In [36]:
import itertools
import joblib
import pickle 

import networkx as nx
import numpy as np
import pandas as pd
import cvxpy as cp

import matplotlib.pyplot as plt
import matplotlib.pylab as pl
import seaborn as sns
import random 
import joblib

import numpy as np
from sklearn.linear_model import Lasso
from sklearn.model_selection import LeaveOneGroupOut
from sklearn.metrics import mean_squared_error
from sklearn.model_selection import train_test_split


import numpy as np
import networkx as nx

from src.CBN import CausalBayesianNetwork as CBN
import modularised_utils as mut
import Linear_Additive_Noise_Models as lanm
import operations as ops
import evaluation_utils as evut
import opt_utils as oput
import params

np.random.seed(0)

In [37]:
experiment = 'battery_discrete'

## Preprocessing

In [38]:
M_base = joblib.load('batteries/scms/M_WMG_bins_5_avg_2.pkl')
M_abst = joblib.load('batteries/scms/M_LRCS_bins_5.pkl') 

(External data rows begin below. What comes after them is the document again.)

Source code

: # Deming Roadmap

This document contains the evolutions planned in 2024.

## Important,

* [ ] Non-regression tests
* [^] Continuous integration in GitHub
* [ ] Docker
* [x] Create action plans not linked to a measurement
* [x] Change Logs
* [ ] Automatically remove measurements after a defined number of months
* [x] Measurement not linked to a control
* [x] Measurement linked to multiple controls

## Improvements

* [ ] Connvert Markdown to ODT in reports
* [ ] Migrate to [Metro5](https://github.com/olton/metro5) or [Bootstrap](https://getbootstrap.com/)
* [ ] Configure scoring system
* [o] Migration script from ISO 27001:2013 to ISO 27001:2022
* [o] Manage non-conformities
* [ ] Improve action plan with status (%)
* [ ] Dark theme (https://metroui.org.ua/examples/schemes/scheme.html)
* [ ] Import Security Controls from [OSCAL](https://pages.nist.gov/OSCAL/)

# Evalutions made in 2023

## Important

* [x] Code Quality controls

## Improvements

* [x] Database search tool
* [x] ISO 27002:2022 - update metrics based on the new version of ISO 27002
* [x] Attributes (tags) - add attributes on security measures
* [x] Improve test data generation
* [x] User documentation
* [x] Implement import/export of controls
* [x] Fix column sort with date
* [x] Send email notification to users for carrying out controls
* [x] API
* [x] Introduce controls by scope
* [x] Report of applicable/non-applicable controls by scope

df_base = joblib.load('batteries/dfs/df_WMG_bins_5_avg_2.pkl')
df_abst = joblib.load('batteries/dfs/df_LRCS_bins_5.pkl')

df_base.drop(df_base.columns[[1,2]], axis=1, inplace=True)
df_base.replace({75:0, 110:1, 150:2, 170:3, 180:4, 200:5}, inplace=True)

df_abst.drop(df_abst.columns[[1]], axis=1, inplace=True)
df_abst.replace({75:0, 100:1, 200:2}, inplace=True)

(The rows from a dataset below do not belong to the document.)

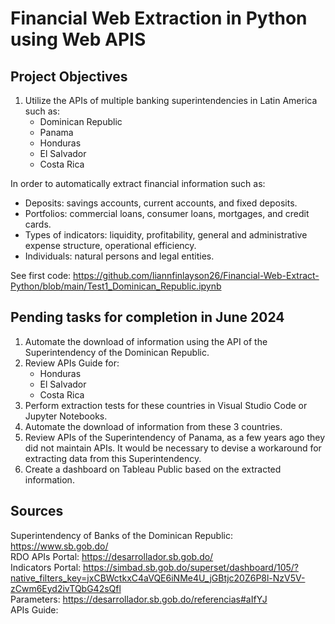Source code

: # Financial Web Extraction in Python using Web APIS



## Project Objectives
1. Utilize the APIs of multiple banking superintendencies in Latin America such as:
   * Dominican Republic
   * Panama
   * Honduras
   * El Salvador
   * Costa Rica

In order to automatically extract financial information such as:
  * Deposits: savings accounts, current accounts, and fixed deposits.
  * Portfolios: commercial loans, consumer loans, mortgages, and credit cards.
  * Types of indicators: liquidity, profitability, general and administrative expense structure, operational efficiency.
  * Individuals: natural persons and legal entities.

See first code: https://github.com/liannfinlayson26/Financial-Web-Extract-Python/blob/main/Test1_Dominican_Republic.ipynb

## Pending tasks for completion in June 2024
1. Automate the download of information using the API of the Superintendency of the Dominican Republic.
2. Review APIs Guide for:
   * Honduras
   * El Salvador
   * Costa Rica
3. Perform extraction tests for these countries in Visual Studio Code or Jupyter Notebooks.
4. Automate the download of information from these 3 countries.
5. Review APIs of the Superintendency of Panama, as a few years ago they did not maintain APIs. It would be necessary to devise a workaround for extracting data from this Superintendency.
6. Create a dashboard on Tableau Public based on the extracted information.


## Sources
Superintendency of Banks of the Dominican Republic: https://www.sb.gob.do/
<br/> RDO APIs Portal: https://desarrollador.sb.gob.do/ 
<br/> Indicators Portal: https://simbad.sb.gob.do/superset/dashboard/105/?native_filters_key=jxCBWctkxC4aVQE6iNMe4U_jGBtjc20Z6P8l-NzV5V-zCwm6Eyd2ivTQbG42sQfl
<br/> Parameters: https://desarrollador.sb.gob.do/referencias#aIfYJ
<br/> APIs Guide:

# Rename columns to match graph
df_base = df_base.rename(columns={
    'binned ML_avg0': 'ML0',
    'binned ML_avg1': 'ML1'
})
# Rename columns to match graph
df_abst = df_abst.rename(columns={
    'Comma gap (µm)': 'CG', 'binned ML': 'ML'
})

In [39]:
Gll = nx.DiGraph()
Gll.add_nodes_from(M_base.nodes())
Gll.add_edges_from(M_base.edges())
Ghl = nx.DiGraph()
Ghl.add_nodes_from(M_abst.nodes())
Ghl.add_edges_from(M_abst.edges())

In [40]:
test_size = 0.1

df_base_train, df_base_test = train_test_split(df_base, test_size=test_size, random_state=42)
df_abst_train, df_abst_test = train_test_split(df_abst, test_size=test_size, random_state=42)

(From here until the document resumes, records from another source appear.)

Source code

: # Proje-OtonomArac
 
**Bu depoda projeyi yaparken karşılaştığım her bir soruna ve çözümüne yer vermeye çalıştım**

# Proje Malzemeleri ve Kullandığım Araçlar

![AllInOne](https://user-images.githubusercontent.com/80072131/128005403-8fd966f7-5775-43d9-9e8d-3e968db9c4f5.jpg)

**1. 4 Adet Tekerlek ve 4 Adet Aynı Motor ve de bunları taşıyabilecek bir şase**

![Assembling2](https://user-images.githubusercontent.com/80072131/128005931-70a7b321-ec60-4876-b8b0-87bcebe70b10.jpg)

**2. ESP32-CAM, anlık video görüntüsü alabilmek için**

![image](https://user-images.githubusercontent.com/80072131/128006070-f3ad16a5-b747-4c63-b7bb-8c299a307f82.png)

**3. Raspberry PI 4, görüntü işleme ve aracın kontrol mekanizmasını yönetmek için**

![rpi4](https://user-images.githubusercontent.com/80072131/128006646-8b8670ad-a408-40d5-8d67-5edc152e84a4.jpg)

# Get coefficients using the modularised_utils function
ll_coeffs = mut.get_coefficients(df_base_train.to_numpy(), Gll)
hl_coeffs = mut.get_coefficients(df_abst_train.to_numpy(), Ghl)

Gll = CBN(list(ll_coeffs.keys()))
Ghl = CBN(list(hl_coeffs.keys()))

In [None]:
joblib.dump(df_base_test, f"data/{experiment}/df_base_test.pkl")
joblib.dump(df_abst_test, f"data/{experiment}/df_abst_test.pkl")

In [42]:
num_llsamples, l = df_base_train.shape
num_hlsamples, h = df_abst_train.shape
min_samples = min(num_llsamples, num_hlsamples)

df_base_train = df_base_train[:min_samples]
df_abst_train = df_abst_train[:min_samples]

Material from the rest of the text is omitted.